* Material supplied *
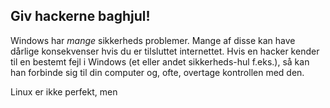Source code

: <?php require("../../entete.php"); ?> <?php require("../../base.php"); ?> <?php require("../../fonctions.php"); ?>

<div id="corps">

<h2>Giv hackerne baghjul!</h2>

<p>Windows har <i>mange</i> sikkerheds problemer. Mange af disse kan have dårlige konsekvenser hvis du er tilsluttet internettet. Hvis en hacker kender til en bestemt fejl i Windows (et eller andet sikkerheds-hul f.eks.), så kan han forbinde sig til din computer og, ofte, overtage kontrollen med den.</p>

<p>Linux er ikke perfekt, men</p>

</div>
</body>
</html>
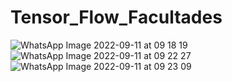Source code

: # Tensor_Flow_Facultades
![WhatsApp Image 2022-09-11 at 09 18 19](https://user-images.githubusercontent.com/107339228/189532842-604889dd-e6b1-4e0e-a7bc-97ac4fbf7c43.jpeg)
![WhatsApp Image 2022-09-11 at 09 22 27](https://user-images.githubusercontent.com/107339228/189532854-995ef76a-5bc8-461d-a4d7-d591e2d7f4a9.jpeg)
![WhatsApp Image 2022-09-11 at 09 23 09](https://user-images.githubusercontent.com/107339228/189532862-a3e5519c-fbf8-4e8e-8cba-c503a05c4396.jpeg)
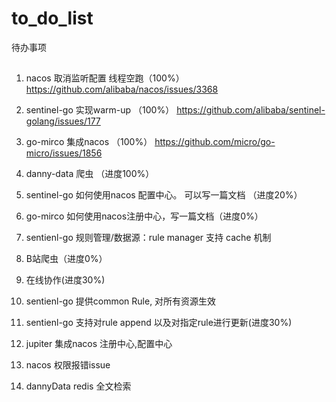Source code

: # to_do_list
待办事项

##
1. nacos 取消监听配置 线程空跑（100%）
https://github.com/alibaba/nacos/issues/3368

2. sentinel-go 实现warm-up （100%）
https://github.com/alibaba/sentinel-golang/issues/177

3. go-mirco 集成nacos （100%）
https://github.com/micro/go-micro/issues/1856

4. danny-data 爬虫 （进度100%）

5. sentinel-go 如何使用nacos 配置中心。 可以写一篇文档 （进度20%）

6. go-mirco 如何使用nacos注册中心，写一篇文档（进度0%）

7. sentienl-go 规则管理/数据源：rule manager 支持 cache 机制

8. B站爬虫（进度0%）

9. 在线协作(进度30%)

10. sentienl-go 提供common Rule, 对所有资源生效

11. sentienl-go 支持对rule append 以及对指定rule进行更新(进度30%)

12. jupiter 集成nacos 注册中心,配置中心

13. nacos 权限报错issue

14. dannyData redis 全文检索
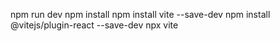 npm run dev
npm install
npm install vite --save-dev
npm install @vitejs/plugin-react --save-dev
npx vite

* Exercise aim *
So that the copy stays exact, reproduce each record word for word and leave its images out.

* Response to this task *
Source code

: <?php require("../../entete.php"); ?> <?php require("../../base.php"); ?> <?php require("../../fonctions.php"); ?>

<div id="corps">

<h2>Giv hackerne baghjul!</h2>

<p>Windows har <i>mange</i> sikkerheds problemer. Mange af disse kan have dårlige konsekvenser hvis du er tilsluttet internettet. Hvis en hacker kender til en bestemt fejl i Windows (et eller andet sikkerheds-hul f.eks.), så kan han forbinde sig til din computer og, ofte, overtage kontrollen med den.</p>

<p>Linux er ikke perfekt, men</p>

</div>
</body>
</html>
Source code

: # Tensor_Flow_Facultades
![WhatsApp Image 2022-09-11 at 09 18 19](https://user-images.githubusercontent.com/107339228/189532842-604889dd-e6b1-4e0e-a7bc-97ac4fbf7c43.jpeg)
![WhatsApp Image 2022-09-11 at 09 22 27](https://user-images.githubusercontent.com/107339228/189532854-995ef76a-5bc8-461d-a4d7-d591e2d7f4a9.jpeg)
![WhatsApp Image 2022-09-11 at 09 23 09](https://user-images.githubusercontent.com/107339228/189532862-a3e5519c-fbf8-4e8e-8cba-c503a05c4396.jpeg)
Source code

: # to_do_list
待办事项

##
1. nacos 取消监听配置 线程空跑（100%）
https://github.com/alibaba/nacos/issues/3368

2. sentinel-go 实现warm-up （100%）
https://github.com/alibaba/sentinel-golang/issues/177

3. go-mirco 集成nacos （100%）
https://github.com/micro/go-micro/issues/1856

4. danny-data 爬虫 （进度100%）

5. sentinel-go 如何使用nacos 配置中心。 可以写一篇文档 （进度20%）

6. go-mirco 如何使用nacos注册中心，写一篇文档（进度0%）

7. sentienl-go 规则管理/数据源：rule manager 支持 cache 机制

8. B站爬虫（进度0%）

9. 在线协作(进度30%)

10. sentienl-go 提供common Rule, 对所有资源生效

11. sentienl-go 支持对rule append 以及对指定rule进行更新(进度30%)

12. jupiter 集成nacos 注册中心,配置中心

13. nacos 权限报错issue

14. dannyData redis 全文检索
 npm run dev
npm install
npm install vite --save-dev
npm install @vitejs/plugin-react --save-dev
npx vite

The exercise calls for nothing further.